The Consistent Critical Read (CCR) filter allows consistent critical reads to be done through MaxScale while still allowing scaleout of non-critical reads.

When the filter detects a statement that would modify the database, it attaches a routing hint to all following statements done by that connection. This routing hint guides the routing module to route the statement to the master server where data is guaranteed to be in an up-to-date state. Writes from one session do not, by default, propagate to other sessions.

Note: This filter does not work with prepared statements. Only text protocol queries are handled by this filter.

Controlling the Filter with SQL Comments

The triggering of the filter can be limited further by adding MaxScale supported comments to queries and/or by using regular expressions. The query comments take precedence: if a comment is found it is obayed even if a regular expression parameter might give a different result. Even a comment cannot cause a SELECT-query to trigger the filter. Such a comment is considered an error and ignored.

The comments must follow the MaxScale hint syntax and the HintFilter needs to be in the filter chain before the CCR-filter. If a query has a MaxScale supported comment line which defines the parameter ccr, that comment is caught by the CCR-filter. Parameter values match and ignore are supported, causing the filter to trigger (match) or not trigger (ignore) on receiving the write query. For example, the query

INSERT INTO departments VALUES ('d1234', 'NewDepartment'); -- maxscale ccr=ignore

would normally cause the filter to trigger, but does not because of the comment.
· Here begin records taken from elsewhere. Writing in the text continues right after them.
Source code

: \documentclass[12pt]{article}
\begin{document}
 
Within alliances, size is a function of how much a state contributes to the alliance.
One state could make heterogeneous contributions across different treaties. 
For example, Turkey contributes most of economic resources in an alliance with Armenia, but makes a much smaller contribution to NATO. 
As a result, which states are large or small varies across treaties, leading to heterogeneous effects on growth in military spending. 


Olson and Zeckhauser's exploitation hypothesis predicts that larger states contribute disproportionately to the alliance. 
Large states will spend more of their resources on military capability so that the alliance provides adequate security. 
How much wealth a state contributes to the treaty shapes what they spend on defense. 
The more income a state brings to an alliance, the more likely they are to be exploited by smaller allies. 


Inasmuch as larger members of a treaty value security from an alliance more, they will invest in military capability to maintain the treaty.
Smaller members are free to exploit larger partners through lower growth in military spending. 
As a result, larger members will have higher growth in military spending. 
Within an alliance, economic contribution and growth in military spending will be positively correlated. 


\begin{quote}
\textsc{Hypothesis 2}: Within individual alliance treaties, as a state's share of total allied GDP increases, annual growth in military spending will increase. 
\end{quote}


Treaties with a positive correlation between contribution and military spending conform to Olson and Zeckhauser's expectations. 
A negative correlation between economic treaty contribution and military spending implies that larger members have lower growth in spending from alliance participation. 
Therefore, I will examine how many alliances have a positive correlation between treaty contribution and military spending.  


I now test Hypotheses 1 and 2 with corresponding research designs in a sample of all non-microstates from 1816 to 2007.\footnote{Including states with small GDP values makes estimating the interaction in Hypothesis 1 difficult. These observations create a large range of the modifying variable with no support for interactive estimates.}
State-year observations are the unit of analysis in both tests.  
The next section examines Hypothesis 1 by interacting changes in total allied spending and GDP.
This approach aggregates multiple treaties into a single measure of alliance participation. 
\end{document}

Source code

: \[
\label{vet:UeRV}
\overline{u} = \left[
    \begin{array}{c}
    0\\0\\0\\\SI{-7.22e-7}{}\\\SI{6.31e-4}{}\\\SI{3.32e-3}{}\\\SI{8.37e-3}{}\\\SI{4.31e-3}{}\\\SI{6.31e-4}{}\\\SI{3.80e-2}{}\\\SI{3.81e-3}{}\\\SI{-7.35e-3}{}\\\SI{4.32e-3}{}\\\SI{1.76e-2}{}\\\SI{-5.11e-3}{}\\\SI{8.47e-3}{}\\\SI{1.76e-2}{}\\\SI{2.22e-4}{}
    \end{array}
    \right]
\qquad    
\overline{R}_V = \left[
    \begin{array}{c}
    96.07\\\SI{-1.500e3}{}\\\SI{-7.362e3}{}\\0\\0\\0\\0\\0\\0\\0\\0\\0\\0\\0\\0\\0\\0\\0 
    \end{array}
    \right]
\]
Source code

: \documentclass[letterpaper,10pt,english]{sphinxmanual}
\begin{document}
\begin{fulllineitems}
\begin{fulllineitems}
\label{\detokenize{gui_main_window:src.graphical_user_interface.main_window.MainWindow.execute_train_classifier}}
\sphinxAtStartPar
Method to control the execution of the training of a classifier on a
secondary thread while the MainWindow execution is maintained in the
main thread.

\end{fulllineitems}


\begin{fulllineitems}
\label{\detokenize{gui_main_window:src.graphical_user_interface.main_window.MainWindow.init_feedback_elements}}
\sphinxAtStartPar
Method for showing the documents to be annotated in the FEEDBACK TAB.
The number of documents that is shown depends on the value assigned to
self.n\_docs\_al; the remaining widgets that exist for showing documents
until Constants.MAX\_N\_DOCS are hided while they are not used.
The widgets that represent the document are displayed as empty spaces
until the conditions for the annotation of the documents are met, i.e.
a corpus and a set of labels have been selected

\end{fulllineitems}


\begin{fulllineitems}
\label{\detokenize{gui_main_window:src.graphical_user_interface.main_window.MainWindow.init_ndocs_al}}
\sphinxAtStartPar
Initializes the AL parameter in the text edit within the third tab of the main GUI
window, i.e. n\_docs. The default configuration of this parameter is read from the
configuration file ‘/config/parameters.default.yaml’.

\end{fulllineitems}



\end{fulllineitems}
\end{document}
The match-comment typically has no effect, since write queries by default trigger the filter anyway. It can be used to override an ignore-type regular expression that would othewise prevent triggering.

Filter Parameters

The CCR filter has no mandatory parameters.

time

The time window during which queries are routed to the master. The duration can be specified as documented here but the value will always be rounded to the nearest second. If no explicit unit has been specified, the value is interpreted as seconds in MaxScale 2.4. In subsequent versions a value without a unit may be rejected. The default value for this parameter is 60 seconds.

When a data modifying SQL statement is processed, a timer is set to the value of time. Once the timer has elapsed, all statements are routed normally. If a new data modifying SQL statement is processed within the time window, the timer is reset to the value of time.

Enabling this parameter in combination with the count parameter causes both the time window and number of queries to be inspected. If either of the two conditions are met, the query is re-routed to the master.

count

The number of SQL statements to route to master after detecting a data modifying SQL statement. This feature is disabled by default.

After processing a data modifying SQL statement, a counter is set to the value of count and all statements are routed to the master. Each executed statement after a data modifying SQL statement cause the counter to be decremented. Once the counter reaches zero, the statements are routed normally. If a new data modifying SQL statement is processed, the counter is reset to the value of count.

match, ignore and options

These regular expression settings control which statements trigger statement re-routing. Only non-SELECT statements are inspected. For CCRFilter, the exclude-parameter is instead named ignore, yet works similarly.

match=.*INSERT.*
ignore=.*UPDATE.*
options=case,extended

global

global is a boolean parameter that when enabled causes writes from one connection to propagate to all other connections. This can be used to work around cases where one connection writes data and another reads it, expecting the write done by the other connection to be visible.

This parameter only works with the time parameter. The use of global and count at the same time is not allowed and will be treated as an error.

Example Configuration

Here is a minimal filter configuration for the CCRFilter which should solve most problems with critical reads after writes.

[CCRFilter]
type=filter
module=ccrfilter
time=5

With this configuration, whenever a connection does a write, all subsequent reads done by that connection will be forced to the master for 5 seconds.

This prevents read scaling until the modifications have been replicated to the slaves. For best performance, the value of time should be slightly greater than the actual replication lag between the master and its slaves. If the number of critical read statements is known, the count parameter could be used to control the number reads that are sent to the master.